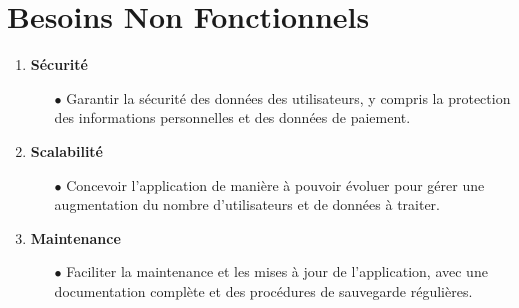 \documentclass[a4paper,12pt]{report}
\numberwithin{equation}{section}
\begin{document}
\section{Besoins Non Fonctionnels}
\vspace{0.5cm}
\begin{enumerate}
    \item \textbf{Sécurité}
    \begin{itemize}
        \item[$\bullet$] Garantir la sécurité des données des utilisateurs, y compris la protection des informations personnelles et des données de paiement.
    \end{itemize}
    \item \textbf{Scalabilité}
    \begin{itemize}
        \item[$\bullet$] Concevoir l'application de manière à pouvoir évoluer pour gérer une augmentation du nombre d'utilisateurs et de données à traiter.
    \end{itemize}
    \item \textbf{Maintenance}
    \begin{itemize}
        \item[$\bullet$] Faciliter la maintenance et les mises à jour de l'application, avec une documentation complète et des procédures de sauvegarde régulières.
    \end{itemize}
\end{enumerate}

\newpage
\end{document}
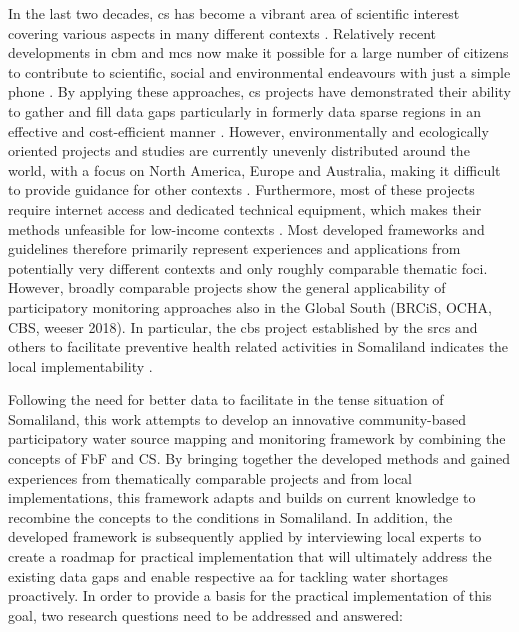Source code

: In the last two decades, \acrfull{cs} has become a vibrant area of scientific interest covering various aspects in many different contexts \autocite{kirschkeCitizenScienceProjects2022,kullenbergWhatCitizenScience2016}. Relatively recent developments in \acrlong{cbm} and \acrlong{mcs} now make it possible for a large number of citizens to contribute to scientific, social and environmental endeavours with just a simple phone \autocite{butteFrameworkWaterSecurity2022}. By applying these approaches, \acrshort{cs} projects have demonstrated their ability to gather and fill data gaps particularly in formerly data sparse regions in an effective and cost-efficient manner \autocite{butteFrameworkWaterSecurity2022,lackstromBackyardHydroclimatologyCitizen2022,weeserCitizenSciencePioneers2018a}. However, environmentally and ecologically oriented projects and studies are currently unevenly distributed around the world, with a focus on North America, Europe and Australia, making it difficult to provide guidance for other contexts \autocite{kirschkeCitizenScienceProjects2022, koehlerCitizenParticipationCollaborative2008, livinglakescanadaElevatingCommunityBased2018}. Furthermore, most of these projects require internet access and dedicated technical equipment, which makes their methods unfeasible for low-income contexts \autocite{fienenSocialWaterCrowdsourcing2012a,lackstromBackyardHydroclimatologyCitizen2022,lowryGrowingPainsCrowdsourced2019}.\newline
Most developed frameworks and guidelines therefore primarily represent experiences and applications from potentially very different contexts and only roughly comparable thematic foci. However, broadly comparable projects show the general applicability of participatory monitoring approaches also in the Global South (BRCiS, OCHA, CBS, weeser 2018). In particular, the \acrlong{cbs} project established by the \acrshort{srcs} and others to facilitate preventive health related activities in Somaliland indicates the local implementability \autocite{ifrcCommunityBasedSurveillanceGuiding2017,scrsFeasibilityStudyPotential2022}.\newline

Following the need for better data to facilitate  in the tense situation of Somaliland, this work attempts to develop an innovative community-based participatory water source mapping and monitoring framework by combining the concepts of FbF and CS. By bringing together the developed methods and gained experiences from thematically comparable projects and from local implementations, this framework adapts and builds on current knowledge to recombine the concepts to the conditions in Somaliland. In addition, the developed framework is subsequently applied by interviewing local experts to create a roadmap for practical implementation that will ultimately address the existing data gaps and enable respective \acrshort{aa} for tackling water shortages proactively. In order to provide a basis for the practical implementation of this goal, two research questions need to be addressed and answered:

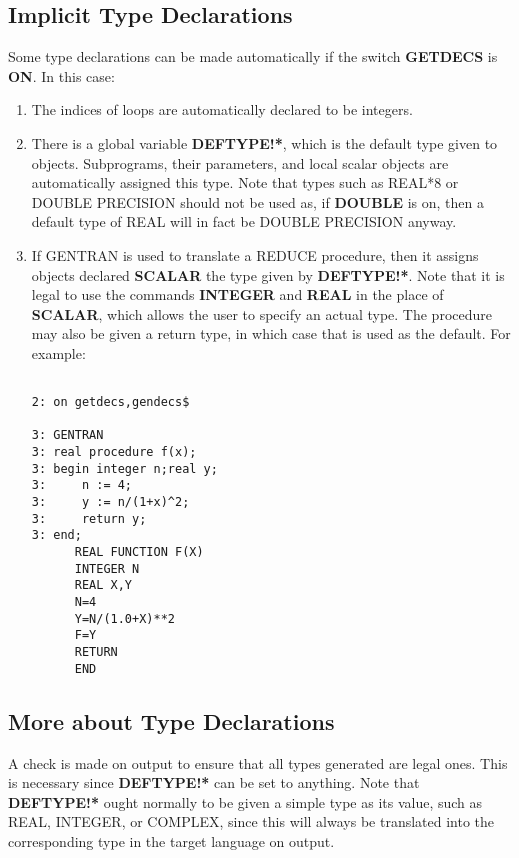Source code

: \subsection{Implicit Type Declarations}
\label{implicit:type} 
Some type  declarations can be made automatically if the switch {\bf GETDECS}
is {\bf ON}.  In this case:
\begin{enumerate}
\item The indices of loops are automatically declared to be integers.
\item There is a global variable {\bf DEFTYPE!*}, which is the default
type given to objects.  Subprograms, their parameters, and local scalar
objects are automatically assigned this type. 
 
Note that types such as REAL*8 or DOUBLE PRECISION should not
be used as, if {\bf DOUBLE} is on, then a default type of REAL
will in fact be DOUBLE PRECISION anyway.
\item  If GENTRAN is used to translate a REDUCE procedure, then it assigns
objects declared {\bf SCALAR} the type given by {\bf DEFTYPE!*}.  Note that
 
it is legal to use the commands {\bf INTEGER} and {\bf REAL} in the place
of {\bf SCALAR}, which allows the user to specify an actual type.  The
procedure may also be given a return type, in which case that is used as
the default.  For example:
\begin{verbatim}

2: on getdecs,gendecs$

3: GENTRAN
3: real procedure f(x);
3: begin integer n;real y;
3:     n := 4;
3:     y := n/(1+x)^2;
3:     return y;
3: end;
      REAL FUNCTION F(X)
      INTEGER N
      REAL X,Y
      N=4
      Y=N/(1.0+X)**2
      F=Y
      RETURN
      END

\end{verbatim}
\end{enumerate}

\subsection{More about Type Declarations}
\label{more:type}
A check is made on output to ensure that all types generated are legal ones.
This is necessary since {\bf DEFTYPE!*} can be set to anything.
Note that {\bf DEFTYPE!*} ought normally to be given a simple 
type as its 
value, such as REAL, INTEGER, or COMPLEX,
since this will always be translated into the corresponding type in the
target language on output.

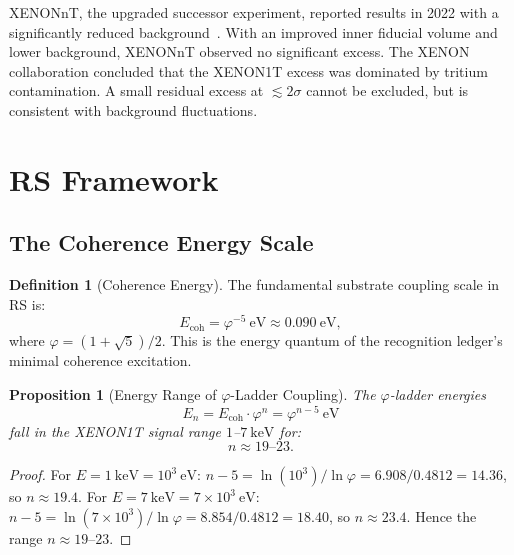 \documentclass[12pt,a4paper]{article}
\newtheorem{proposition}[theorem]{Proposition}
\theoremstyle{definition}
\newtheorem{definition}[theorem]{Definition}
\theoremstyle{remark}
\begin{document}
XENONnT, the upgraded successor experiment, reported results in 2022
with a significantly reduced background~\cite{XENONnT2022}.  With an
improved inner fiducial volume and lower background, XENONnT observed
no significant excess.  The XENON collaboration concluded that the
XENON1T excess was dominated by tritium contamination.  A small
residual excess at $\lesssim 2\sigma$ cannot be excluded, but is
consistent with background fluctuations.

\section{RS Framework}
\label{sec:framework}

\subsection{The Coherence Energy Scale}

\begin{definition}[Coherence Energy]
\label{def:ecoh}
The fundamental substrate coupling scale in RS is:
\begin{equation}
  E_{\mathrm{coh}} = \varphi^{-5}~\mathrm{eV} \approx 0.090~\mathrm{eV},
\end{equation}
where $\varphi = (1+\sqrt{5})/2$.  This is the energy quantum of the
recognition ledger's minimal coherence excitation.
\end{definition}

\begin{proposition}[Energy Range of $\varphi$-Ladder Coupling]
\label{prop:range}
The $\varphi$-ladder energies
\begin{equation}
  E_n = E_{\mathrm{coh}} \cdot \varphi^n = \varphi^{n-5}~\mathrm{eV}
\end{equation}
fall in the XENON1T signal range $1$--$7~\mathrm{keV}$ for:
\begin{equation}
  n \approx 19\text{--}23.
\end{equation}
\end{proposition}

\begin{proof}
For $E = 1~\mathrm{keV} = 10^3~\mathrm{eV}$:
$n - 5 = \ln(10^3)/\ln\varphi = 6.908/0.4812 = 14.36$, so $n \approx 19.4$.
For $E = 7~\mathrm{keV} = 7 \times 10^3~\mathrm{eV}$:
$n - 5 = \ln(7 \times 10^3)/\ln\varphi = 8.854/0.4812 = 18.40$, so
$n \approx 23.4$.  Hence the range $n \approx 19$--$23$.
\end{proof}
\end{document}
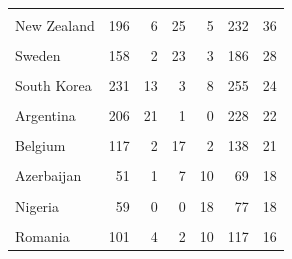 \documentclass[
]{article}
\begin{document}
\begin{table}[H]
\begin{tabular}[t]{lrrrrrr}
\cellcolor{gray!10}{Denmark} & \cellcolor{gray!10}{102} & \cellcolor{gray!10}{15} & \cellcolor{gray!10}{10} & \cellcolor{gray!10}{16} & \cellcolor{gray!10}{143} & \cellcolor{gray!10}{41}\\
\addlinespace
New Zealand & 196 & 6 & 25 & 5 & 232 & 36\\
\cellcolor{gray!10}{Jamaica} & \cellcolor{gray!10}{47} & \cellcolor{gray!10}{11} & \cellcolor{gray!10}{17} & \cellcolor{gray!10}{2} & \cellcolor{gray!10}{77} & \cellcolor{gray!10}{30}\\
Sweden & 158 & 2 & 23 & 3 & 186 & 28\\
\cellcolor{gray!10}{Croatia} & \cellcolor{gray!10}{69} & \cellcolor{gray!10}{7} & \cellcolor{gray!10}{15} & \cellcolor{gray!10}{2} & \cellcolor{gray!10}{93} & \cellcolor{gray!10}{24}\\
South Korea & 231 & 13 & 3 & 8 & 255 & 24\\
\addlinespace
\cellcolor{gray!10}{South Africa} & \cellcolor{gray!10}{132} & \cellcolor{gray!10}{2} & \cellcolor{gray!10}{7} & \cellcolor{gray!10}{14} & \cellcolor{gray!10}{155} & \cellcolor{gray!10}{23}\\
Argentina & 206 & 21 & 1 & 0 & 228 & 22\\
\cellcolor{gray!10}{Hungary} & \cellcolor{gray!10}{182} & \cellcolor{gray!10}{12} & \cellcolor{gray!10}{3} & \cellcolor{gray!10}{7} & \cellcolor{gray!10}{204} & \cellcolor{gray!10}{22}\\
Belgium & 117 & 2 & 17 & 2 & 138 & 21\\
\cellcolor{gray!10}{Norway} & \cellcolor{gray!10}{58} & \cellcolor{gray!10}{0} & \cellcolor{gray!10}{0} & \cellcolor{gray!10}{19} & \cellcolor{gray!10}{77} & \cellcolor{gray!10}{19}\\
\addlinespace
Azerbaijan & 51 & 1 & 7 & 10 & 69 & 18\\
\cellcolor{gray!10}{Kazakhstan} & \cellcolor{gray!10}{105} & \cellcolor{gray!10}{3} & \cellcolor{gray!10}{5} & \cellcolor{gray!10}{10} & \cellcolor{gray!10}{123} & \cellcolor{gray!10}{18}\\
Nigeria & 59 & 0 & 0 & 18 & 77 & 18\\
\cellcolor{gray!10}{Poland} & \cellcolor{gray!10}{269} & \cellcolor{gray!10}{3} & \cellcolor{gray!10}{3} & \cellcolor{gray!10}{10} & \cellcolor{gray!10}{285} & \cellcolor{gray!10}{16}\\
Romania & 101 & 4 & 2 & 10 & 117 & 16\\
\bottomrule
\end{tabular}
\end{table}
\end{document}
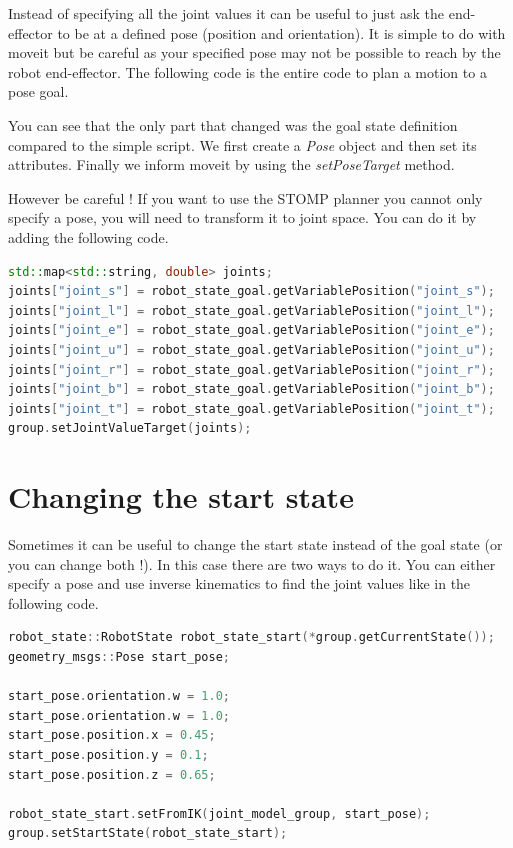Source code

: Instead of specifying all the joint values it can be useful to just ask the end-effector to be at a defined pose (position and orientation). It is simple to do with moveit but be careful as your specified pose may not be possible to reach by the robot end-effector. The following code is the entire code to plan a motion to a pose goal.



You can see that the only part that changed was the goal state definition compared to the simple script. We first create a \emph{Pose} object and then set its attributes. Finally we inform moveit by using the \emph{setPoseTarget} method. 

However be careful ! If you want to use the STOMP planner you cannot only specify a pose, you will need to transform it to joint space. You can do it by adding the following code.

\begin{lstlisting}[language=c++]
std::map<std::string, double> joints;
joints["joint_s"] = robot_state_goal.getVariablePosition("joint_s");
joints["joint_l"] = robot_state_goal.getVariablePosition("joint_l");
joints["joint_e"] = robot_state_goal.getVariablePosition("joint_e");
joints["joint_u"] = robot_state_goal.getVariablePosition("joint_u");
joints["joint_r"] = robot_state_goal.getVariablePosition("joint_r");
joints["joint_b"] = robot_state_goal.getVariablePosition("joint_b");
joints["joint_t"] = robot_state_goal.getVariablePosition("joint_t");
group.setJointValueTarget(joints);
\end{lstlisting}

\section{Changing the start state}
Sometimes it can be useful to change the start state instead of the goal state (or you can change both !). In this case there are two ways to do it. You can either specify a pose and use inverse kinematics to find the joint values like in the following code.
 

\begin{lstlisting}[language=c++]
robot_state::RobotState robot_state_start(*group.getCurrentState());
geometry_msgs::Pose start_pose;
  
start_pose.orientation.w = 1.0; 
start_pose.orientation.w = 1.0;
start_pose.position.x = 0.45;
start_pose.position.y = 0.1;
start_pose.position.z = 0.65;
  
robot_state_start.setFromIK(joint_model_group, start_pose);
group.setStartState(robot_state_start);
\end{lstlisting}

The task: Collect the complete line wherever the string "moveit" appears in the records.

Finished task:
: Instead of specifying all the joint values it can be useful to just ask the end-effector to be at a defined pose (position and orientation). It is simple to do with moveit but be careful as your specified pose may not be possible to reach by the robot end-effector. The following code is the entire code to plan a motion to a pose goal.
You can see that the only part that changed was the goal state definition compared to the simple script. We first create a \emph{Pose} object and then set its attributes. Finally we inform moveit by using the \emph{setPoseTarget} method. 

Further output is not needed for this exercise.